TASK OBJECTIVE: Quote from the first line below through the line that contains "- Text File: link.txt", both included, and leave the pictures out.

* * *

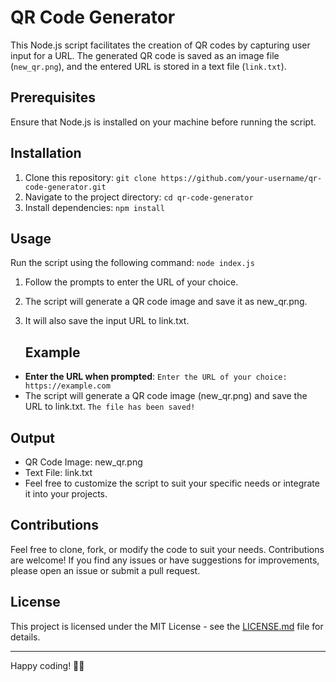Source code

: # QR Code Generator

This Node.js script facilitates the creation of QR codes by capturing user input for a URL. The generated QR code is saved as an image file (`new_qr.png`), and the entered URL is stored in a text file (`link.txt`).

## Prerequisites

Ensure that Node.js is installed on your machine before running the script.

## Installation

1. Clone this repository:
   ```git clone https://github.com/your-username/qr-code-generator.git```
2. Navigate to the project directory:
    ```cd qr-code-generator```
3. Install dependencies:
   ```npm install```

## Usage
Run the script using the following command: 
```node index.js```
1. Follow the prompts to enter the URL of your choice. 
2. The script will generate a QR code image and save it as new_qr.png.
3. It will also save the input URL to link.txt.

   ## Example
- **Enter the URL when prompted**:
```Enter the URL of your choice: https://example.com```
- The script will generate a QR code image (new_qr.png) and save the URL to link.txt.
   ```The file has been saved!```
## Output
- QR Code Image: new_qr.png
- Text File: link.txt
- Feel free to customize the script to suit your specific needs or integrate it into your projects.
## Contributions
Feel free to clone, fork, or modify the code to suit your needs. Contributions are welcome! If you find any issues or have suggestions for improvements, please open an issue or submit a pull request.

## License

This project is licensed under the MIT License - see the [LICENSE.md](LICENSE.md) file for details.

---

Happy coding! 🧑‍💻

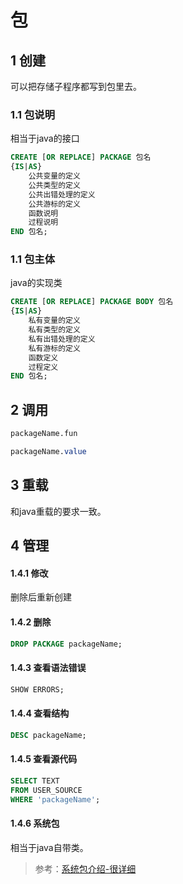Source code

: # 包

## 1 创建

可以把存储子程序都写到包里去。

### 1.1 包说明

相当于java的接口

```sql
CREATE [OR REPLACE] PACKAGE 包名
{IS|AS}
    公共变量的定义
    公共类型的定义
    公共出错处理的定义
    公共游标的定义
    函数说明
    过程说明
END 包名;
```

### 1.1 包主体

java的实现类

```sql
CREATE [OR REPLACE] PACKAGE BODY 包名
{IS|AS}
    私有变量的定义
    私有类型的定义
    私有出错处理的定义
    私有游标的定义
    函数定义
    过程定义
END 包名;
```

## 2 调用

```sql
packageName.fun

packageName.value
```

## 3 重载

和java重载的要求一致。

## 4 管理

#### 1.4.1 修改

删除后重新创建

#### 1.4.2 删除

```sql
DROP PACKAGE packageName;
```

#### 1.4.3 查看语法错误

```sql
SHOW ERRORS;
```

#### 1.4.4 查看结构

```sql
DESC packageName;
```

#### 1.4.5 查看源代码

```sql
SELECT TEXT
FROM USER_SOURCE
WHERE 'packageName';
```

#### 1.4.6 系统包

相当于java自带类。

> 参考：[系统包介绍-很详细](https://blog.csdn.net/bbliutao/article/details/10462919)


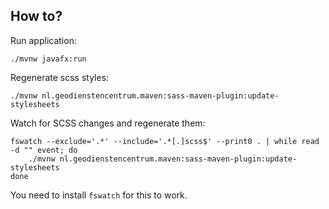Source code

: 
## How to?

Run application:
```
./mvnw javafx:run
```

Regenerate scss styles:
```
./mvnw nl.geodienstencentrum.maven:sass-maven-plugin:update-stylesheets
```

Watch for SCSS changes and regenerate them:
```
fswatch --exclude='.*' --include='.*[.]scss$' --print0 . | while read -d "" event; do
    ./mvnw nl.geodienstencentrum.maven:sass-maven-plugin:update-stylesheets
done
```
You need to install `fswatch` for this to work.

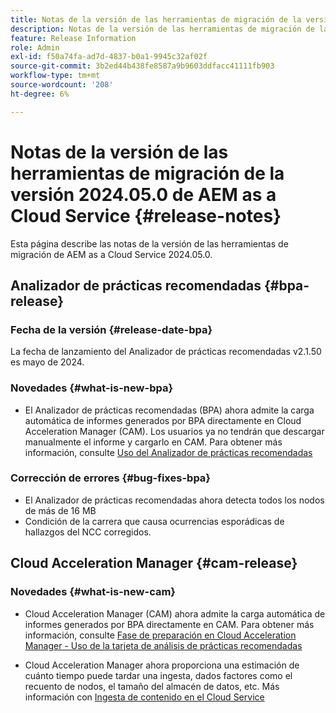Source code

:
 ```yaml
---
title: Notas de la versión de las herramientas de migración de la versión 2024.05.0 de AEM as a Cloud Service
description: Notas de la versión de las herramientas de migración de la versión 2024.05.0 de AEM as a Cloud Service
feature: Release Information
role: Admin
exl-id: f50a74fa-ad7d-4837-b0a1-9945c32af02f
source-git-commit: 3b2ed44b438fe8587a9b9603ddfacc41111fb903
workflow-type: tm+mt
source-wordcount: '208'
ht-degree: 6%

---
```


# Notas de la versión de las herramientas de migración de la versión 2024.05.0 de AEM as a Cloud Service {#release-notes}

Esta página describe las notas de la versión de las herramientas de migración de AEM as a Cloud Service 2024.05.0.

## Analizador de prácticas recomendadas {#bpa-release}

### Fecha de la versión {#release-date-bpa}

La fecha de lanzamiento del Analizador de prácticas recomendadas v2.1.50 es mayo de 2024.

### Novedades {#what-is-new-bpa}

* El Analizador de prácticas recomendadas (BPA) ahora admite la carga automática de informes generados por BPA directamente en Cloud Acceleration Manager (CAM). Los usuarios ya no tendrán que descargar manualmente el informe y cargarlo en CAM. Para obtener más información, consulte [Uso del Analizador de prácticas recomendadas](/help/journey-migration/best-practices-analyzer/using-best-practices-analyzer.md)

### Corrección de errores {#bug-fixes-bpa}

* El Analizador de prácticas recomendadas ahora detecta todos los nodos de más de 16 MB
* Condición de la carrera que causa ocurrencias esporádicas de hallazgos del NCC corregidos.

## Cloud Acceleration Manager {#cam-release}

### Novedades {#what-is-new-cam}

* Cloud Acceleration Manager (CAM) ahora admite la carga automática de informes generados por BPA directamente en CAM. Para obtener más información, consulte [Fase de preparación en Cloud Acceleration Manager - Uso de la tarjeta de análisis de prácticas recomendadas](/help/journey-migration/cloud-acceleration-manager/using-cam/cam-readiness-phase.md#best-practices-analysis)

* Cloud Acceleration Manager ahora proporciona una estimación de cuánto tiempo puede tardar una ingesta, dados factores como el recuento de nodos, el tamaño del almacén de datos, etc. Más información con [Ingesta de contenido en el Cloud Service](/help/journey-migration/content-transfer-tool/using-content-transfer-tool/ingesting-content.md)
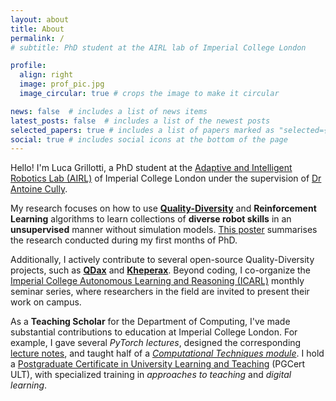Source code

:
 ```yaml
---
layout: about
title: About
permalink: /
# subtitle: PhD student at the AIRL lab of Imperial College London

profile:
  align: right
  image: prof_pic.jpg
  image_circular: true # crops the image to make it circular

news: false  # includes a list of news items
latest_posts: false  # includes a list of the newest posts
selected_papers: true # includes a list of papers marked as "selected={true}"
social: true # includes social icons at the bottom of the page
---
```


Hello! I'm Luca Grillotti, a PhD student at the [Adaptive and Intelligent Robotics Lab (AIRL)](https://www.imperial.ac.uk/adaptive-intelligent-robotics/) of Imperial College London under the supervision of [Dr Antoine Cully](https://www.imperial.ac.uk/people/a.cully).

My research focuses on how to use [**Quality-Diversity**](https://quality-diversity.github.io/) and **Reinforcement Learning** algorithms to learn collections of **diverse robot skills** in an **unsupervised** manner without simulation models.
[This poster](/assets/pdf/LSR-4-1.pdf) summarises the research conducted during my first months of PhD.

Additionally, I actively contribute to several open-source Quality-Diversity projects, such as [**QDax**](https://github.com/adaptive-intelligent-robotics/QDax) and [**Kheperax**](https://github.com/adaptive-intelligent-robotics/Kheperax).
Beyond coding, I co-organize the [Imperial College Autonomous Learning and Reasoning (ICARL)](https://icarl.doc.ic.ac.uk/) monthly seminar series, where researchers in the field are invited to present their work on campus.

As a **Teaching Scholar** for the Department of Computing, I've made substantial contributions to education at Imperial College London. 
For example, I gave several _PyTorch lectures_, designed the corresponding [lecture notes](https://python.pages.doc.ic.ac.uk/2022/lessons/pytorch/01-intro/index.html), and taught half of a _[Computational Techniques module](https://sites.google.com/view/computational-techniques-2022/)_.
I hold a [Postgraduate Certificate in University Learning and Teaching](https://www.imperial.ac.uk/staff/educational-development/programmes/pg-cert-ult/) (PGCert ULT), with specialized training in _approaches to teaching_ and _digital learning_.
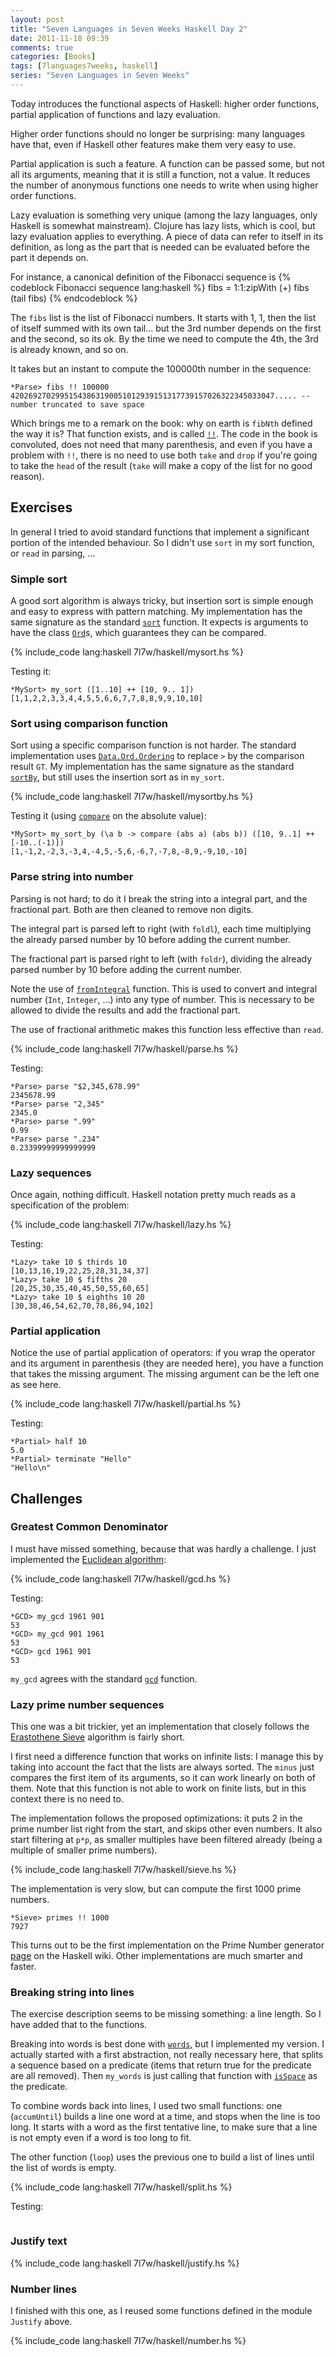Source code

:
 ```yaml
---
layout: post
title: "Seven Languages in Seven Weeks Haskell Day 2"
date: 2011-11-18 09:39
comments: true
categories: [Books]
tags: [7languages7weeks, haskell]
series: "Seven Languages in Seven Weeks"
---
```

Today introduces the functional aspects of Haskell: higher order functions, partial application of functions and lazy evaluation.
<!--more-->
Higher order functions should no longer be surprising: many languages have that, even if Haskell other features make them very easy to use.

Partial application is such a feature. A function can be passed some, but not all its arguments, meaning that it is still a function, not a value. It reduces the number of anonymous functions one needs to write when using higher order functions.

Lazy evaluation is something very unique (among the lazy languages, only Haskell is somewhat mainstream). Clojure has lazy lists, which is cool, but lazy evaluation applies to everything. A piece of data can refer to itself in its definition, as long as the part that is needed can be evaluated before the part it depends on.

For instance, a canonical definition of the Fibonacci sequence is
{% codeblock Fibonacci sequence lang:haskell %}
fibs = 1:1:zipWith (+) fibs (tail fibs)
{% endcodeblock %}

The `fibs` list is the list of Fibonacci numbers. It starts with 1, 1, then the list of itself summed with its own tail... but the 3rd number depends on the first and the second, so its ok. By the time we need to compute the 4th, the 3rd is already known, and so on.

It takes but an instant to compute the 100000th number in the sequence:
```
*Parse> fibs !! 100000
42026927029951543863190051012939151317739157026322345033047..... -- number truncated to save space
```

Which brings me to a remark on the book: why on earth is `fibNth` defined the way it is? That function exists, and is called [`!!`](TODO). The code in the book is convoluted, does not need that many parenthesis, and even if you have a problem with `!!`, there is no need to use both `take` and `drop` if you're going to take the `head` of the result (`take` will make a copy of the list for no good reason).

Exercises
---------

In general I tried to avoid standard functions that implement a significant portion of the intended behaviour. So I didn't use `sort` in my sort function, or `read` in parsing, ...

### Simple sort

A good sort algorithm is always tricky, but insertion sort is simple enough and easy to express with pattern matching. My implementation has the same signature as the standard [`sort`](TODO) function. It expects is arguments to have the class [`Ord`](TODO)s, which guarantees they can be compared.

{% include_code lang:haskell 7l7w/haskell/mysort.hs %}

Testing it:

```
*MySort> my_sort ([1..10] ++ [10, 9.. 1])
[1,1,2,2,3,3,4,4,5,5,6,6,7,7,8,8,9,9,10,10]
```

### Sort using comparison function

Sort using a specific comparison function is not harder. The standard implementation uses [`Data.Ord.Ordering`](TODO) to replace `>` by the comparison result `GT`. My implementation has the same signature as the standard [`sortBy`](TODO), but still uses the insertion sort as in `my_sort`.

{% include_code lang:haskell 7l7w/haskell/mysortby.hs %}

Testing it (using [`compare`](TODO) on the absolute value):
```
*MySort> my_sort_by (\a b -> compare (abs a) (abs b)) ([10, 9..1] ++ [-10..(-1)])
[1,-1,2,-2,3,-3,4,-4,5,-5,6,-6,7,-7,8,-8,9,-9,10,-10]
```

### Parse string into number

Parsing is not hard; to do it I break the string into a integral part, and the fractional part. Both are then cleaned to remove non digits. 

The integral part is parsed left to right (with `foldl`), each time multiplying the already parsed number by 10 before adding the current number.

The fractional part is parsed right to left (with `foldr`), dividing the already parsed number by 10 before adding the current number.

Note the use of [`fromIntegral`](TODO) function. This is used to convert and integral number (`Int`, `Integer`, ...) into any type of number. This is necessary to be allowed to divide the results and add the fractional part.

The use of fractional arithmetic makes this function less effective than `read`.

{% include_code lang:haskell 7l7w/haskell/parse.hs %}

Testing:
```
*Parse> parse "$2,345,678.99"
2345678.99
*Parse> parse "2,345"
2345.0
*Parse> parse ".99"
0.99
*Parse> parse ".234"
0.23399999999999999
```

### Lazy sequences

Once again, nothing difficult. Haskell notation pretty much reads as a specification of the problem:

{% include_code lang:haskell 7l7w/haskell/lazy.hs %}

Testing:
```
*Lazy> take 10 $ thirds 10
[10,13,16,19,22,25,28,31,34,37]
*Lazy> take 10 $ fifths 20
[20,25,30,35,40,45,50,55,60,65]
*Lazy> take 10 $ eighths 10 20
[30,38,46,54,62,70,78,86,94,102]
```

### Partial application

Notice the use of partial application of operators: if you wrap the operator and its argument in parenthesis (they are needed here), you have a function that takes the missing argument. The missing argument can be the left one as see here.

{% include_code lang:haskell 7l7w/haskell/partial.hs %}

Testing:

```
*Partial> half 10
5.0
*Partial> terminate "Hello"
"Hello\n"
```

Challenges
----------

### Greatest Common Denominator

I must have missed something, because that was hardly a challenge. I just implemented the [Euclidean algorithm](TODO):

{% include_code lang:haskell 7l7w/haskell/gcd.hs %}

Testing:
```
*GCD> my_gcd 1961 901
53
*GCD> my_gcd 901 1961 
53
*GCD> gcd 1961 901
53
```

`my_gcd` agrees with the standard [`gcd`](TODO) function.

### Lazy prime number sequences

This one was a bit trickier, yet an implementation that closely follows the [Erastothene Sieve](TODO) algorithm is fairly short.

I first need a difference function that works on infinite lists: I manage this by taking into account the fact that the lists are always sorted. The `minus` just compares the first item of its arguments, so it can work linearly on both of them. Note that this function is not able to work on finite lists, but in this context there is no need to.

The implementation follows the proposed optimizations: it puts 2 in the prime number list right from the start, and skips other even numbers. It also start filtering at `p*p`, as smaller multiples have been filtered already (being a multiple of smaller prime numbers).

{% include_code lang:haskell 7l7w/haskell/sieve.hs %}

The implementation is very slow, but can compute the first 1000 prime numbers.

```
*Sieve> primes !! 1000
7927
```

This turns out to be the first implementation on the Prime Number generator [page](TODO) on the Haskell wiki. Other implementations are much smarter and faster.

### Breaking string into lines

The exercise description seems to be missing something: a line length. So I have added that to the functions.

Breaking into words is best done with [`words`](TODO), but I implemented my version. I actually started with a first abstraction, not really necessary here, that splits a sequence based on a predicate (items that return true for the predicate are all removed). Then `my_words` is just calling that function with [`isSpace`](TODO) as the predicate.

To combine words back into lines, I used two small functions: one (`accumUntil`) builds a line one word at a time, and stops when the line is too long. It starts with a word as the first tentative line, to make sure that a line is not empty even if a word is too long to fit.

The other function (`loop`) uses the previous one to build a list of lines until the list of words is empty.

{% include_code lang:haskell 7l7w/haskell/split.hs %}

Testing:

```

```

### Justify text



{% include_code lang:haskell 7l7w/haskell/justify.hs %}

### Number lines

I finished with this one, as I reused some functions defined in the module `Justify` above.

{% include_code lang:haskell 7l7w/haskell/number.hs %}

* * *

SOLUTION:
Source code

: # QR Code Generator

This Node.js script facilitates the creation of QR codes by capturing user input for a URL. The generated QR code is saved as an image file (`new_qr.png`), and the entered URL is stored in a text file (`link.txt`).

## Prerequisites

Ensure that Node.js is installed on your machine before running the script.

## Installation

1. Clone this repository:
   ```git clone https://github.com/your-username/qr-code-generator.git```
2. Navigate to the project directory:
    ```cd qr-code-generator```
3. Install dependencies:
   ```npm install```

## Usage
Run the script using the following command: 
```node index.js```
1. Follow the prompts to enter the URL of your choice. 
2. The script will generate a QR code image and save it as new_qr.png.
3. It will also save the input URL to link.txt.

   ## Example
- **Enter the URL when prompted**:
```Enter the URL of your choice: https://example.com```
- The script will generate a QR code image (new_qr.png) and save the URL to link.txt.
   ```The file has been saved!```
## Output
- QR Code Image: new_qr.png
- Text File: link.txt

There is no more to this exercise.